厚底革命で激変の箱根路…7区間で区間新「出ちゃった」戸惑う選手も 青学大は順応

 「箱根駅伝・復路」(3日、神奈川県箱根町芦ノ湖駐車場~東京・大手町)

 青学大が2年ぶり5度目の総合優勝を果たし、令和最初の箱根王者となった。総合タイムは10時間45分23秒の大会新記録。往路は5時間21分16秒の大会新、復路は5時間24分07秒だった。総合2連覇を狙った東海大は復路で5時間23分47秒の復路新記録をマークしたが、青学大から3分2秒引き離された2位に終わった。絶好の気象条件に加え、長距離界を席巻しているナイキ社の厚底シューズの影響もあり、全10区間のうち、7区間で区間新記録が出るという“超速の箱根”となった。

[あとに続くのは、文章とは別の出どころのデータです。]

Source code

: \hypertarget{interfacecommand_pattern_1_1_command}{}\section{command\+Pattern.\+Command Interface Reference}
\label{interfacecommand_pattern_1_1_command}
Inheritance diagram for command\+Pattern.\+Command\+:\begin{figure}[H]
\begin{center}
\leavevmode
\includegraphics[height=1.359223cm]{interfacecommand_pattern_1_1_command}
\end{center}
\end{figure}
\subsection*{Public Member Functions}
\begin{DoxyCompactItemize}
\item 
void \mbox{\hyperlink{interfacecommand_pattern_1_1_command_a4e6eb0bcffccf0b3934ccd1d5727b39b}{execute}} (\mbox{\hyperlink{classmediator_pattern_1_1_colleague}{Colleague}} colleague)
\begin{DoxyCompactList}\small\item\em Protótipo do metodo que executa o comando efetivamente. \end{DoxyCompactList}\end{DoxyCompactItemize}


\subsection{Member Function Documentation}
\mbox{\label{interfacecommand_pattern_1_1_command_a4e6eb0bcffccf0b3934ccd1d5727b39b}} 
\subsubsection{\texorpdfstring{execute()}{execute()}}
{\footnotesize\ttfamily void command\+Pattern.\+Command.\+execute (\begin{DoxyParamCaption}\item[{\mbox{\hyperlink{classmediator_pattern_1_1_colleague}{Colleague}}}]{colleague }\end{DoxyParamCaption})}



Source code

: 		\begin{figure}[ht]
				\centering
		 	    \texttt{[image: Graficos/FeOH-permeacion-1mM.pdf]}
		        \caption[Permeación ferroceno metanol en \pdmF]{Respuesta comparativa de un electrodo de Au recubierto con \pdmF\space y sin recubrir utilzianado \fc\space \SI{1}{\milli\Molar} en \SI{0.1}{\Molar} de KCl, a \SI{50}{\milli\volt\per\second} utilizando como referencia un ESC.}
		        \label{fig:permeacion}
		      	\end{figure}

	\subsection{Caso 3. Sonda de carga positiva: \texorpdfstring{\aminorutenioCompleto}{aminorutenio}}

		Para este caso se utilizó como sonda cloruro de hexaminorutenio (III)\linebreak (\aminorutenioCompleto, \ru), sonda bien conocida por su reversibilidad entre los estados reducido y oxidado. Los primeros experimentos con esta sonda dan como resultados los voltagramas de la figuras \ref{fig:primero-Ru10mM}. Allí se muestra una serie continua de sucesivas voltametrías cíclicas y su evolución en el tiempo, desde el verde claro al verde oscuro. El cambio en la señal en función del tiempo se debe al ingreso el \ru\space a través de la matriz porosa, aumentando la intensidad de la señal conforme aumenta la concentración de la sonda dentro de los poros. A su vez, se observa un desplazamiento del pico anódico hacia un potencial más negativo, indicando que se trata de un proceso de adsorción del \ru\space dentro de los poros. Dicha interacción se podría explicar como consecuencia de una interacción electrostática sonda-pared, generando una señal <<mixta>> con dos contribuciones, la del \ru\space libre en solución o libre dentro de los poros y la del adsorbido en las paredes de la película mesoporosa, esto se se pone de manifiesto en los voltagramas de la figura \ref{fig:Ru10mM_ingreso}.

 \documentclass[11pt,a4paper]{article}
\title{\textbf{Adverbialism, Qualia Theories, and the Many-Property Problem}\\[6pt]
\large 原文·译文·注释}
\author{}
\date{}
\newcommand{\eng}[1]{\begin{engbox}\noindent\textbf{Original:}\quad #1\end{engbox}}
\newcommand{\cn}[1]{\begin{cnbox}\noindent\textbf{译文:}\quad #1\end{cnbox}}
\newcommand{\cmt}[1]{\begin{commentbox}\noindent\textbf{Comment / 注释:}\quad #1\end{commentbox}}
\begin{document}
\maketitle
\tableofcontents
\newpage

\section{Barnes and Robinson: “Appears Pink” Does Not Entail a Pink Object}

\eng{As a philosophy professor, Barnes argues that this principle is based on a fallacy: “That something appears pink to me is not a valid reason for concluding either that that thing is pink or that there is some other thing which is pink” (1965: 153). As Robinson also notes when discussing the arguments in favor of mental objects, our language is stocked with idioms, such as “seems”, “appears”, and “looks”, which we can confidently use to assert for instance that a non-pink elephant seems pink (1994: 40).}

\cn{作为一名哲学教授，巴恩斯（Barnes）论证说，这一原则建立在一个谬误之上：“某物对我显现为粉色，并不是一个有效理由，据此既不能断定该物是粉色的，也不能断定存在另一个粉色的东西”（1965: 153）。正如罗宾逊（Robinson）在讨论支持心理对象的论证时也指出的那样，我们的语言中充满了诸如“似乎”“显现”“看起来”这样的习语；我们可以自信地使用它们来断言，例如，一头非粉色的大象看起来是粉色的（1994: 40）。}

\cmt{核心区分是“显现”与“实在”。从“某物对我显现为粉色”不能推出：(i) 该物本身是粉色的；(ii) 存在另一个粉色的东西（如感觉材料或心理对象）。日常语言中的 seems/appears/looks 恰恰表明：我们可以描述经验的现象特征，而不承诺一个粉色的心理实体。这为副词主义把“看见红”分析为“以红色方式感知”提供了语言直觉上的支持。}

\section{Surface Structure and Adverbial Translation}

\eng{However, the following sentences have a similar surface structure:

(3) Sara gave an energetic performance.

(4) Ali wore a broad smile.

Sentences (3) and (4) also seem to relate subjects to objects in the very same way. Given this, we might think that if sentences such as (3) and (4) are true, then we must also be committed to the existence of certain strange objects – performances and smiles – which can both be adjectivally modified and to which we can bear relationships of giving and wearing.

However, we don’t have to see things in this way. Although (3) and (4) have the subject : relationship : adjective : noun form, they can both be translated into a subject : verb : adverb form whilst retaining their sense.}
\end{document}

 塗り替えられた記録の数が異質さを色濃く映し出す。各区間、往路、復路、総合記録で生まれた新記録は実に20。前代未聞の超速レースに、東洋大の酒井監督は「箱根駅伝が1つ上のステージに入った。これまでオーバーペースだったものが今では当たり前。違う景色を感じた」と、振り返った。

 最終10区で区間新記録をマークした創価大の嶋津を除けば、個人の記録達成者のほとんどが、ピンクか左右色違いのナイキの厚底シューズを履いていた。カーボンファイバープレートによる推進力を得られ、足への負担が少ないとされる同シューズ。これまでであれば、突っ込み過ぎていると思われるハイペースで入っても、後半まで“足がもつ”。6区で区間新をマークした東洋大の今西。昨年卒業するまで最大のライバルだった小野田(当時青学大)の区間記録を上回ったが「出ちゃった感じ。小野田さんを超えたとは思っていない。一緒に走ってあの人の凄さを知っているので。小野田さんが今日は走っていたら、もっと速かったと思う。靴とかもあるので」と、複雑な表情を浮かべた。

 もちろん全員が靴の恩恵を受けられるわけではない。これまでの常識外といえるペースで入れるだけの練習を積み、そして本番で勇気を持てるか。区間新を3人がマークしながら、11年連続で続いていた3位以内を逃し、10位に沈んだ東洋大の酒井監督は「(厚底は)走り方がマッチしないとはまらない」と話す。その意味で、今回、厚底を駆使し、安定した成績を残した青学大の調整力が一枚上だった。8位に終わった駒大の大八木監督は「靴は多少あったかもしれないが、(青学大は)やっぱり強い。そこまで持ってくるコンディショニングの巧さがある」と、脱帽した。